If a query for a single term is slow, it might indicate that the term occurs in a large number of documents. Use TermGetAll
to Find the Most Common Terms in IDOL Server.
If your term is high in the list of document occurrences, or total occurrences, consider how useful the term is for queries. You can add terms that are not useful for queries to your stop list.
The default stop list contains language terms that occur so frequently that they do not convey much meaning. For example, in English the words the and and can be removed without losing meaning.
Your data might include other terms that occur so commonly that they are not very useful for queries. For example, if you have indexed a database of local business telephone numbers, you might add the area code to the stop list, because it occurs in all the documents and is not useful for querying.

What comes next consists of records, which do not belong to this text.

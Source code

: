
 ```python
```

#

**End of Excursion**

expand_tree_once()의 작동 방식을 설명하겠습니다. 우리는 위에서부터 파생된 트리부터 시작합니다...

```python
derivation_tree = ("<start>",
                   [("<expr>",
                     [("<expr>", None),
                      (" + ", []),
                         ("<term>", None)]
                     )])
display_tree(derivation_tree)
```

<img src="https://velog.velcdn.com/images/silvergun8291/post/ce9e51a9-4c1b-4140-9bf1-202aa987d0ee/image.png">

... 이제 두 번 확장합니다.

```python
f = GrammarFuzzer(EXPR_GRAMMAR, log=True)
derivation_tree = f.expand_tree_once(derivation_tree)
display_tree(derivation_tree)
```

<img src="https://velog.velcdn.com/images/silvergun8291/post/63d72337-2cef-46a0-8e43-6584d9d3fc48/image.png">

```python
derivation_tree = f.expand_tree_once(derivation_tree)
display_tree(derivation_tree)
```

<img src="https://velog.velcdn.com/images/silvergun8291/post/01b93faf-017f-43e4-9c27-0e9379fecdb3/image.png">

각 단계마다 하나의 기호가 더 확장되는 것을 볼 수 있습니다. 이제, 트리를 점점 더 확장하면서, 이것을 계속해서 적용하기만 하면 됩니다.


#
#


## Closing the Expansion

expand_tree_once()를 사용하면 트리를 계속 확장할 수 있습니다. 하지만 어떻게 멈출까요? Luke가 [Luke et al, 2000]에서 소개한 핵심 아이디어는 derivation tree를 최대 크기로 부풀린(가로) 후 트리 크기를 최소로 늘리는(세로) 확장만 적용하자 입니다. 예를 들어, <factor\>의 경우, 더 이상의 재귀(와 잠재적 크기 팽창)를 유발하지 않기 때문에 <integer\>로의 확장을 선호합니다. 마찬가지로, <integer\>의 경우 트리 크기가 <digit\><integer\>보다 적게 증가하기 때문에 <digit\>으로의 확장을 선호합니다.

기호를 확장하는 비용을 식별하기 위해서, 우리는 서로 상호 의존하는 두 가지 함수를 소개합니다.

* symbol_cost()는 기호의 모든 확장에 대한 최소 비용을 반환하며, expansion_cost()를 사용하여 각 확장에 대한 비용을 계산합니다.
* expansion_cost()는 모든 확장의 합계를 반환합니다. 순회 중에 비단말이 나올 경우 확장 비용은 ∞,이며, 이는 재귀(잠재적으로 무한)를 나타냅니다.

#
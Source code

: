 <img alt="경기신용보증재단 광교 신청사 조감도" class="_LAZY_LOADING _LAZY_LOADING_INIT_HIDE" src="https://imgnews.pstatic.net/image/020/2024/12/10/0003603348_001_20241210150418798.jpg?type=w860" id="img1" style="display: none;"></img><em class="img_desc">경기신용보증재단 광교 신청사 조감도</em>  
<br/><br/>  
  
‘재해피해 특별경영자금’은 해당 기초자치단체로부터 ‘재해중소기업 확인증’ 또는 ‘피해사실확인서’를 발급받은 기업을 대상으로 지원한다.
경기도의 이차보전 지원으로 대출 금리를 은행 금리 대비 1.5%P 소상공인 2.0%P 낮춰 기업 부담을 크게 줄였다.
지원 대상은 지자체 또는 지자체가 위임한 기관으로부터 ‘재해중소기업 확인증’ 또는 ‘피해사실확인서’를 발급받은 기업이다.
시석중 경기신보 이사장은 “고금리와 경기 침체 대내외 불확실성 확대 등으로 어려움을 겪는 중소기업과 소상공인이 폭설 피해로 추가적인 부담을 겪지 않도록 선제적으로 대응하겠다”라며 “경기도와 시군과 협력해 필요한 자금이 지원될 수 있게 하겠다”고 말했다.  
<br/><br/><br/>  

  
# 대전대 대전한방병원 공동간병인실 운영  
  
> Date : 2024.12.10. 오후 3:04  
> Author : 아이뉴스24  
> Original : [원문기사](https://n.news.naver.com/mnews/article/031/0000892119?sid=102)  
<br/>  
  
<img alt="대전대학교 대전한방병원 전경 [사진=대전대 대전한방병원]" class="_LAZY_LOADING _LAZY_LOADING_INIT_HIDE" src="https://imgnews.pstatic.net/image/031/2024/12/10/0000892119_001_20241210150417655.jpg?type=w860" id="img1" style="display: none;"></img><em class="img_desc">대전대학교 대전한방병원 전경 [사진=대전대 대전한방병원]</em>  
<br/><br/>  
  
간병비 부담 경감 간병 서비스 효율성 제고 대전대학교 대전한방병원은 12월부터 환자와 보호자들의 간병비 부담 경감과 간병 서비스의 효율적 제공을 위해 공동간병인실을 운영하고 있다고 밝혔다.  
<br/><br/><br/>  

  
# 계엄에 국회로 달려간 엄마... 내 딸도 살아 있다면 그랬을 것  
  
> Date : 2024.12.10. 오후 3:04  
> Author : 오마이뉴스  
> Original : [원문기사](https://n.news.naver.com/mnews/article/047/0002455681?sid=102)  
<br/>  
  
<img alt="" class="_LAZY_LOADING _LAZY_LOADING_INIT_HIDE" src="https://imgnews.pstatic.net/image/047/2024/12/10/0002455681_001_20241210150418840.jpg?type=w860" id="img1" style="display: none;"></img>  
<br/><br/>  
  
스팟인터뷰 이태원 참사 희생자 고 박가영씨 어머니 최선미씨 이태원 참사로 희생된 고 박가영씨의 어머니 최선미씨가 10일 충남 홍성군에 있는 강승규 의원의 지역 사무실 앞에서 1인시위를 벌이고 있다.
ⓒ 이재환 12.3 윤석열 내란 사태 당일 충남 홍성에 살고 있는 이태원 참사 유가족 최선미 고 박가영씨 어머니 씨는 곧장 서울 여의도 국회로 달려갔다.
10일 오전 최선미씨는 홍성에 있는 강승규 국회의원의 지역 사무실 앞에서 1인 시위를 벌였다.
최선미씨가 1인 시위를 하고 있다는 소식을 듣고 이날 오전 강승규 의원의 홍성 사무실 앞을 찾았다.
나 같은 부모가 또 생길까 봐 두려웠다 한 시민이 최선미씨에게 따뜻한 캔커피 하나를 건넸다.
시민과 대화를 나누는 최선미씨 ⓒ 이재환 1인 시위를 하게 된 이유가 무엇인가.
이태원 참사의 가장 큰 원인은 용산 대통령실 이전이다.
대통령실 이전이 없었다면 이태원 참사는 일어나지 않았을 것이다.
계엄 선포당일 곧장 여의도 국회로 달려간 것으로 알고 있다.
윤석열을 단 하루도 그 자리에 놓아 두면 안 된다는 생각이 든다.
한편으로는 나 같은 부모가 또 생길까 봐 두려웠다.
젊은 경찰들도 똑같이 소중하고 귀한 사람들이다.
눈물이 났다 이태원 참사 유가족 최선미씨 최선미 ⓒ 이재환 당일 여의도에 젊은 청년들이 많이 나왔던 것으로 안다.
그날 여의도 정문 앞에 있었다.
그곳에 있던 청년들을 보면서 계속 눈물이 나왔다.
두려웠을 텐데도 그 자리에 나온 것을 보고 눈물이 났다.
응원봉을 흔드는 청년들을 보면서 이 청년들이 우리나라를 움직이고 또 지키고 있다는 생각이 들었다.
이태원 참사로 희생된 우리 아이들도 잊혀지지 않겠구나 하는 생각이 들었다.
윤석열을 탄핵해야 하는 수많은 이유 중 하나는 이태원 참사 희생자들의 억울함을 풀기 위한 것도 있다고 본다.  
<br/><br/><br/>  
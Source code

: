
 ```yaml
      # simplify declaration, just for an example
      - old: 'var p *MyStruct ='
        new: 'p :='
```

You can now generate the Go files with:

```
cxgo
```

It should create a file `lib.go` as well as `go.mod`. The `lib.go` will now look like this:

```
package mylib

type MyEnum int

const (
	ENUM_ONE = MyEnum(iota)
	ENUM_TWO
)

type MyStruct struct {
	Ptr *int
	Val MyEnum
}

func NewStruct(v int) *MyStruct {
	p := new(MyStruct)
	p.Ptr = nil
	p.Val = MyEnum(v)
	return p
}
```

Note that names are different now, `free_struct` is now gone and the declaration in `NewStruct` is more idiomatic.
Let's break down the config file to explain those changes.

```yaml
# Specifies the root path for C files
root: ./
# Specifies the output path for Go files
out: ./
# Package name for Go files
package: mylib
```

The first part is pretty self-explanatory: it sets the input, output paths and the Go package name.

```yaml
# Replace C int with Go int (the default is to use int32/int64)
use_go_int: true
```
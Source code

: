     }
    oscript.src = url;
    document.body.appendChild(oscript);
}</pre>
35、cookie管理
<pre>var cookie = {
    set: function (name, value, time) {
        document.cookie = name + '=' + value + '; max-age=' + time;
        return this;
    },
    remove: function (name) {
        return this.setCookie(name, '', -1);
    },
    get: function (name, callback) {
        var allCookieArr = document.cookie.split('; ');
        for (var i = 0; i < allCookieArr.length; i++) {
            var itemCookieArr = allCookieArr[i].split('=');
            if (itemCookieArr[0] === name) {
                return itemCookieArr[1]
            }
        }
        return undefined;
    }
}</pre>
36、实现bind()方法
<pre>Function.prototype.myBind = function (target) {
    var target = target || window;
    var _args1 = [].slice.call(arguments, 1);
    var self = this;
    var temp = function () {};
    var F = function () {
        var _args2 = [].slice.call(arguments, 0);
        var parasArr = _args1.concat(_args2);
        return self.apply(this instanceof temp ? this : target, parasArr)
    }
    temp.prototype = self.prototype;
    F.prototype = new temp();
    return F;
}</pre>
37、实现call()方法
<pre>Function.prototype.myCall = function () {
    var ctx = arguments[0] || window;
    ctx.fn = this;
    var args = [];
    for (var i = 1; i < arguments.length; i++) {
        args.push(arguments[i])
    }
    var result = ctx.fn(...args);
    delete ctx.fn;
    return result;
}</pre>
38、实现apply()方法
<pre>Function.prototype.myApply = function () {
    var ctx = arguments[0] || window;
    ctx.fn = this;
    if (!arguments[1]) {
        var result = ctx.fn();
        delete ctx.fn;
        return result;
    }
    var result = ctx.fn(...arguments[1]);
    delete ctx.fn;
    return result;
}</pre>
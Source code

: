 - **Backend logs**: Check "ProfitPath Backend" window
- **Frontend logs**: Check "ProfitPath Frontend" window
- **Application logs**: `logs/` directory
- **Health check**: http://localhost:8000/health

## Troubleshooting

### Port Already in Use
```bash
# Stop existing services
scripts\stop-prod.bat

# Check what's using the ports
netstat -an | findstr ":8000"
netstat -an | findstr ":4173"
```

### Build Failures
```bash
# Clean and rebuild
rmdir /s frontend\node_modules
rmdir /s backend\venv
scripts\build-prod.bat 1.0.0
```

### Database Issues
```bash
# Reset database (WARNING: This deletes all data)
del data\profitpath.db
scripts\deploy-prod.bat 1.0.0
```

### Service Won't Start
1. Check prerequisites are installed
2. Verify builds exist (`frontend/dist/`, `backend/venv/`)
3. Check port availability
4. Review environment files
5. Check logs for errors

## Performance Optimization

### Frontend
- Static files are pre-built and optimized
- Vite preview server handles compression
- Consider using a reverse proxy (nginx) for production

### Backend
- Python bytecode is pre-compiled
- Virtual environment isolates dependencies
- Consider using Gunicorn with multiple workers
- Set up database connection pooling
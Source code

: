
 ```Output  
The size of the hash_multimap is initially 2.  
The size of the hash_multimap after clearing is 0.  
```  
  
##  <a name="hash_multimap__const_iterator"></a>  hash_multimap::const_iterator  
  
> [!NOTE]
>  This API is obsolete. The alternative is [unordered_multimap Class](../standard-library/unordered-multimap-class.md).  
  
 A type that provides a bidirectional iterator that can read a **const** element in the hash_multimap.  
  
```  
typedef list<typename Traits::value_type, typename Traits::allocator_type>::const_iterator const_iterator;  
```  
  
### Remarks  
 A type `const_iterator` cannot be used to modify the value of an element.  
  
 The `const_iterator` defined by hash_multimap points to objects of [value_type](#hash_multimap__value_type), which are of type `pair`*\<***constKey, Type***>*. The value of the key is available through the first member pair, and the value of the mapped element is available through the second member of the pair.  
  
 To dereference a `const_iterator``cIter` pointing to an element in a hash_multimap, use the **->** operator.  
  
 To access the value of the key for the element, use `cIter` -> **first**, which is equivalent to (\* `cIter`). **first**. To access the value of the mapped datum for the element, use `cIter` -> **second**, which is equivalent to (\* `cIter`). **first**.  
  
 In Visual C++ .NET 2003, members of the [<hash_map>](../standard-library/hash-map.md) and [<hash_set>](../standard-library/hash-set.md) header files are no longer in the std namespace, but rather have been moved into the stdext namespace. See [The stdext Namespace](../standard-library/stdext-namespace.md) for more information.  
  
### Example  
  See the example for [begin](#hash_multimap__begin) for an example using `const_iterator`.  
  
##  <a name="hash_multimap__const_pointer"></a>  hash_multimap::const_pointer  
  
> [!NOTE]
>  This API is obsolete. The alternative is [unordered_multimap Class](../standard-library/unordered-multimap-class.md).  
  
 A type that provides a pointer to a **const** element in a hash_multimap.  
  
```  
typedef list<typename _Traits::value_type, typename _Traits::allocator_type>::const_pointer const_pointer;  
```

Alternatively, a slow query for a single term might indicate that a field is configured as an Index type field, when it does not need to be. If you query only the whole value of the field, you can configure the field as MatchType.
In a wildcard query, IDOL Server first finds all the terms that match the wildcard value that you specify. It then finds the documents that contain these terms.
Wildcard queries can be slow because the wildcard term expands to a large number of values. Along with useful expansions, it might include:
spelling errors or other terms that occur only once or twice in your data.
numeric or mixed alphanumeric terms.
terms from fields that are inappropriate for this type of searching.
To find the terms that a particular wildcard query returns, you can use the TermExpand
action, with the Text
parameter set to your wildcard value, and Expansion
set to Wild
.
You can use the TermGetAll
action TermAnalysis
to find out where you have a large number of terms.
If <autn:dococcs logn="0">
is large, there are a large number of terms that occur only in one document. This number might include rare terms, spelling mistakes, or identification text strings that you do not want to use for querying.
If <autn:numeric>
or <autn:alphanumeric>
are large, there are a large number of numeric or alphanumeric terms.
If you never want to query numeric terms, consider changing your IndexNumbers configuration parameter to exclude numeric terms from your index.
To improve the performance of wildcard queries, you can use several configuration parameters to tune how IDOL Server treats terms of different types.
If you have a large number of terms that occur in only one or two documents, you can use the following configuration parameter to improve query performance:
UnstemmedMinDocOccs
If you have a large number of purely numeric or alphanumeric terms, you can use the following configuration parameters to improve performance:
IndexNumbersMaxValue
IndexNumbersNMaxLength
IndexNumbersNTruncateLength
SplitNumbers
During the index process, IDOL Server forms a representation of each document, and the fields and terms it contains. If the indexing speed is too slow, it might be because you have too many terms in your documents.
To improve your indexing performance in these cases, you can reduce the number of terms that IDOL Server indexes.
In addition to the configuration parameters discussed in Wildcard Queries Are Slow, you can also use the following configuration parameter to reduce the number of indexed terms:
IndexNumbers
|